WHAT THE TASK REQUIRES:
Report how many lines contain the word "textbf" in the listing that follows. Give nothing besides the number.

DATASET RECORDS:
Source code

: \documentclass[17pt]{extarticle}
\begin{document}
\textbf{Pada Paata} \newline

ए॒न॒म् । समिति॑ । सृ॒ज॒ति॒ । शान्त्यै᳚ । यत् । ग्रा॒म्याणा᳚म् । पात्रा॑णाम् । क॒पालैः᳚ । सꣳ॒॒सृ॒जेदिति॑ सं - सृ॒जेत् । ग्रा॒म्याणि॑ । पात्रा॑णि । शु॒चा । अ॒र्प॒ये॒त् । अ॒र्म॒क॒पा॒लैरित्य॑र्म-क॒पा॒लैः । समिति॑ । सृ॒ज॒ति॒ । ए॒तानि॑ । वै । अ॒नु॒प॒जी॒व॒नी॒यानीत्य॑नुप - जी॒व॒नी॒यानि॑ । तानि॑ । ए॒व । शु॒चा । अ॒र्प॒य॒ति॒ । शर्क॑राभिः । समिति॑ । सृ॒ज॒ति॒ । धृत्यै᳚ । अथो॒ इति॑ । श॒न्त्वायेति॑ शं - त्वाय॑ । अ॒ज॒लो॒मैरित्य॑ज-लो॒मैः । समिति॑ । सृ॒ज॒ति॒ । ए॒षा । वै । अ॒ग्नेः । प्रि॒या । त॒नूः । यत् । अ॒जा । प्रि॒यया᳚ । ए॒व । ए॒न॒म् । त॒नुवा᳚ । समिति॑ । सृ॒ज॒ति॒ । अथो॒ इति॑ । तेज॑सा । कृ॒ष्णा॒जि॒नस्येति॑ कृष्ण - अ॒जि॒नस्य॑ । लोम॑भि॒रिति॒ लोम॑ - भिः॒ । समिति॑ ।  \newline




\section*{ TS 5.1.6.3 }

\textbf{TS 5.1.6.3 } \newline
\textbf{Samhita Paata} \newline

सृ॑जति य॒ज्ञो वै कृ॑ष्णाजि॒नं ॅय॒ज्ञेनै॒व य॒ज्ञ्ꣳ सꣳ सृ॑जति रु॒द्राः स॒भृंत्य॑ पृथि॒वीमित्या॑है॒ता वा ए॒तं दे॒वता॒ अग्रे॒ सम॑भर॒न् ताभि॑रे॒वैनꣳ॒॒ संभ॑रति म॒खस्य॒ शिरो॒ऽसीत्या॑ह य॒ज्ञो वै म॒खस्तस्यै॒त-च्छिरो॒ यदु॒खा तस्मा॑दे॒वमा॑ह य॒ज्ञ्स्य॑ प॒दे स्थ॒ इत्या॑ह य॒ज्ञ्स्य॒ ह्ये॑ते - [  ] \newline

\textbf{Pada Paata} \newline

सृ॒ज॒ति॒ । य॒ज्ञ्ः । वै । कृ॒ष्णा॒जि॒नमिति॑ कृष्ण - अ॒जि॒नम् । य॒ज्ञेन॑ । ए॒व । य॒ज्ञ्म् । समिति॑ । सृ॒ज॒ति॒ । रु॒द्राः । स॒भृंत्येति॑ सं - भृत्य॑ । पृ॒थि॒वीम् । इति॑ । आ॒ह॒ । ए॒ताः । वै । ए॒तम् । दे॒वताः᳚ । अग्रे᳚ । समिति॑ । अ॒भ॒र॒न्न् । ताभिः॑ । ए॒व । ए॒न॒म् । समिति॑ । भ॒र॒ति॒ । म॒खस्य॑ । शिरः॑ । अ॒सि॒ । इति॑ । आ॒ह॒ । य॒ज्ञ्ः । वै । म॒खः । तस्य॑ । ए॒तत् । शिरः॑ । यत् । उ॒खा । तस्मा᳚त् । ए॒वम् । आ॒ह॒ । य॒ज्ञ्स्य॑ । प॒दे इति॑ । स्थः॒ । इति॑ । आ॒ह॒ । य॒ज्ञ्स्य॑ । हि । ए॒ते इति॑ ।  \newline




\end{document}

ANSWER BOX:
4